The new musical by Tony Award winners Cyndi Lauper (music and lyrics), Harvey Fierstein (book) and director-choreographer Jerry Mitchell centers on the relationship between two unlikely business partners: a London drag queen (played by Porter) and a Northampton businessman attempting to save his livelihood (played by Stark Sands).
For the stage, Fierstein has also given Lola (Porter) and Charlie (Sands) moments where they reflect on their younger selves and the men they've become and hope to be.
Porter took a look back at his younger self in this feature with Playbill.com, where he reconnects with some of the cast albums that first introduced him to Broadway and to that young boy who checked out the cast album of Sunday in the Park With George at the Carnegie Library.
Tell me about your initial connection to Broadway as a kid growing up in Pittsburgh.
Billy Porter: The Carnegie Library was the outlet, and the place for me, pre-Internet, to go and learn about this magical wonderland that was called Broadway. It was all I had; it was my only connection. So when I did my first show in middle school, one of my teachers said, "You know you can go to the Carnegie Library and they have a whole slew of cast albums you can browse." I would go check them out, five, ten at a time, and keep them for a couple of weeks and listen to the cast albums as I did my homework.
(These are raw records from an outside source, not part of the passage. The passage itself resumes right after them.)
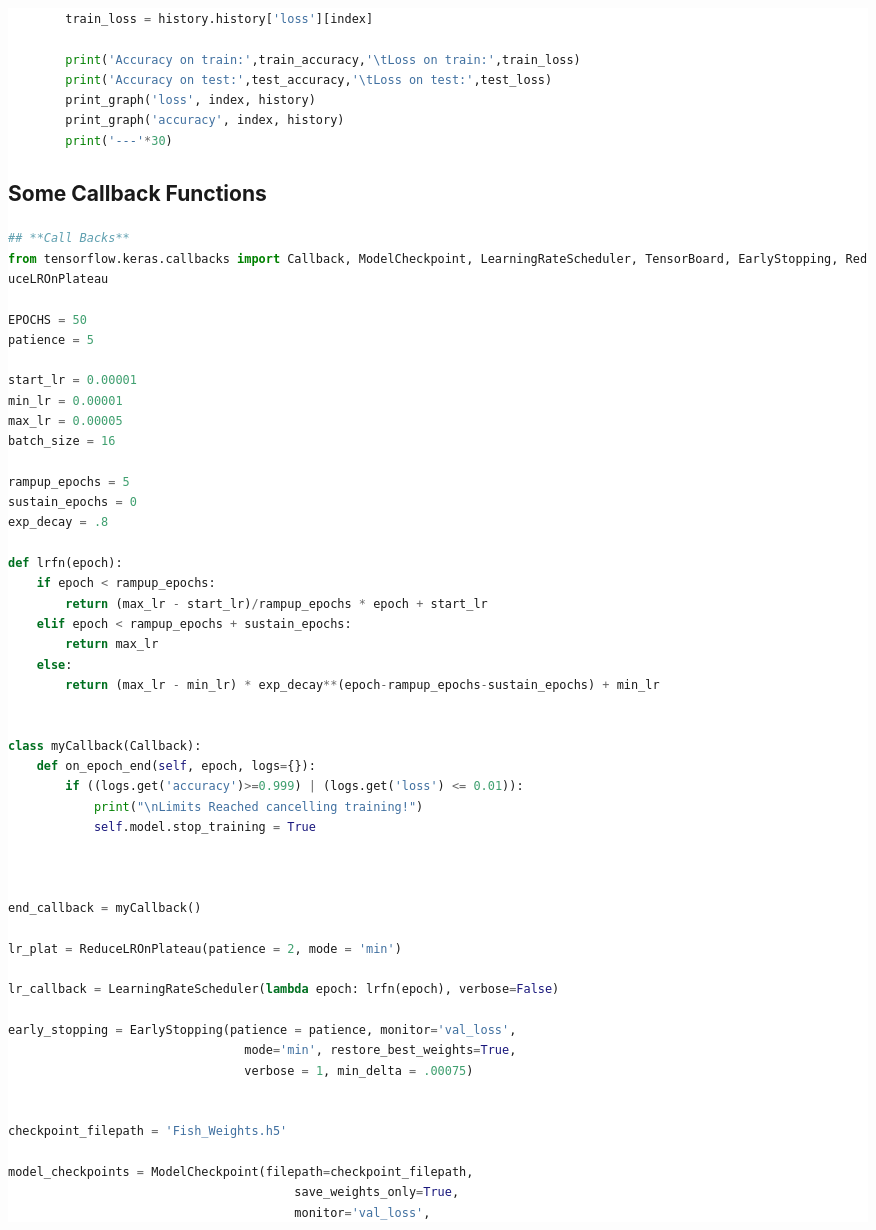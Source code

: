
 ```python
        train_loss = history.history['loss'][index]

        print('Accuracy on train:',train_accuracy,'\tLoss on train:',train_loss)
        print('Accuracy on test:',test_accuracy,'\tLoss on test:',test_loss)
        print_graph('loss', index, history)
        print_graph('accuracy', index, history)
        print('---'*30)

```

## Some Callback Functions


```python
## **Call Backs**
from tensorflow.keras.callbacks import Callback, ModelCheckpoint, LearningRateScheduler, TensorBoard, EarlyStopping, ReduceLROnPlateau
          
EPOCHS = 50
patience = 5

start_lr = 0.00001
min_lr = 0.00001
max_lr = 0.00005
batch_size = 16

rampup_epochs = 5
sustain_epochs = 0
exp_decay = .8

def lrfn(epoch):
    if epoch < rampup_epochs:
        return (max_lr - start_lr)/rampup_epochs * epoch + start_lr
    elif epoch < rampup_epochs + sustain_epochs:
        return max_lr
    else:
        return (max_lr - min_lr) * exp_decay**(epoch-rampup_epochs-sustain_epochs) + min_lr

    
class myCallback(Callback):
    def on_epoch_end(self, epoch, logs={}):
        if ((logs.get('accuracy')>=0.999) | (logs.get('loss') <= 0.01)):
            print("\nLimits Reached cancelling training!")
            self.model.stop_training = True

            
            
end_callback = myCallback()

lr_plat = ReduceLROnPlateau(patience = 2, mode = 'min')

lr_callback = LearningRateScheduler(lambda epoch: lrfn(epoch), verbose=False)

early_stopping = EarlyStopping(patience = patience, monitor='val_loss',
                                 mode='min', restore_best_weights=True, 
                                 verbose = 1, min_delta = .00075)


checkpoint_filepath = 'Fish_Weights.h5'

model_checkpoints = ModelCheckpoint(filepath=checkpoint_filepath,
                                        save_weights_only=True,
                                        monitor='val_loss',
```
I would study the names and the cast lists and the designers. It was so funny because I had this game with a good friend of mine. Basically, it was like Six Degrees of Kevin Bacon. So we'd play this game – we didn't name it – but it was Six Degrees of Musical Theatre! [Laughs.] If you wanted to connect Sunday in the Park With George with Gypsy, how would you do that? You could use people, you could use actors, you could use designers, you could use the creative team. Whoever could connect the two shows the quickest won the round. I learned a lot of people that way. Otts Munderloh was the big sound designer at the time. He worked on everything. So Otts Munderloh was like a trump card! [Laughs]. I was a real true musical theatre geek before it was easy to be that.
photo by Matthew Murphy |
BP: The Wiz, A Chorus Line, Gypsy, Dreamgirls and Sunday in the Park With George.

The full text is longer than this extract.